The ratio of CPU time to real time (computed in one of the many sensible ways) is the measure of the percent of CPU processing power used by a process out of the total processing power available from the CPU.
Each process in the system can be in two kinds of state: it is either running on a processor or it is waiting (reality is a bit more complex than that and there are more process states, but for the sake of simplicity this answer doesn't differentiate between non-running states, like runnable, interruptible wait, non-interruptible wait etc).
Ordinary process usually spends some time running on a processor and then ends up waiting for an event to happen (e.g. data arriving on a network connection, disk I/O completing, lock becoming available, CPU becoming available again for a runnable process after it has used up its time quantum).
The ratio of the time that a process spends running on a processor in a certain time interval to the length of this interval is a very interesting characteristic. Processes may differ in this characteristic significantly, e.g. a process running scientific computing program will very likely end up using a lot of CPU and little I/O while your shell mostly waits for I/O and does a bit of processing sporadically.
In idealized situation (no overhead from the scheduler, no interrupts etc) and with perfect measurement the sum of CPU time used by each process on a system within one second would be less than one second, the remaining time being the idle CPU time. As you add more processes, especially CPU-bound ones the idle CPU time fraction shrinks and the amount of total CPU time used by all processes within each second approaches one second. At that point addition of extra processes may result in runnable processes waiting for CPU and thus increasing run queues lengths (and hence load averages) and eventually slowing the system down.

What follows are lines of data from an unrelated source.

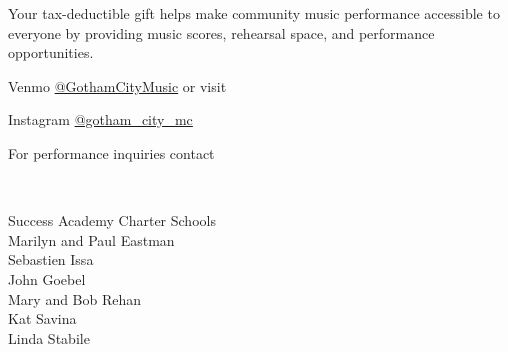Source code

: \documentclass{article}[10pt]
\begin{document}
\begin{center}
\begin{minipage}{4in}
            \begin{center}
            {\textbf{}}
            \end{center}

            \vspace{-0.1in}

            \begin{small}
                Your tax-deductible gift helps make community music performance accessible to everyone by providing music scores, rehearsal space, and performance opportunities.\\
            \end{small}


            Venmo \href{https://account.venmo.com/u/GothamCityMusic}{@GothamCityMusic} or visit \textbf{}

            \begin{center}
            {\textbf{}}

                \faInstagram{}{}  Instagram  \href{https://www.instagram.com/gotham_city_mc/}{@gotham\_city\_mc}


                For performance inquiries contact
                    {\textbf{}}
            \end{center}

            \begin{center}
            {\textbf{}}
                \\

                \begin{small}
                    \vspace{-0.11in}
                    \begin{multicols*}{2}
                    {Success Academy Charter Schools}
                        \\
                        Marilyn and Paul Eastman\\
                        Sebastien Issa\\
                        John Goebel\\
                        Mary and Bob Rehan\\
                        Kat Savina\\
                        Linda Stabile
                    \end{multicols*}
                \end{small}
            \end{center}

        \end{minipage}

    \end{center}
\end{document}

Note that taking a simple ratio of process's entire CPU time to the time elapsed since it started ends up representing process's average CPU usage. Since some processes change behavior during runtime (e.g. database server waiting for queries vs the same database server executing a number of complex queries) it is often more interesting to know the most recent CPU usage. For this reason some systems (e.g. FreeBSD, Mac OS X) employ a decaying average as per this manpage:
The CPU utilization of the process; this is a decaying average
over up to a minute of previous (real) time. Since the time
base over which this is computed varies (since processes may be
very young) it is possible for the sum of all %cpu fields to
Linux has a simplified accounting which gives you CPU usage as per this manpage:
CPU usage is currently expressed as the percentage of time spent
running during the entire lifetime of a process. This is not ideal,
and it does not conform to the standards that ps otherwise conforms
to. CPU usage is unlikely to add up to exactly 100%.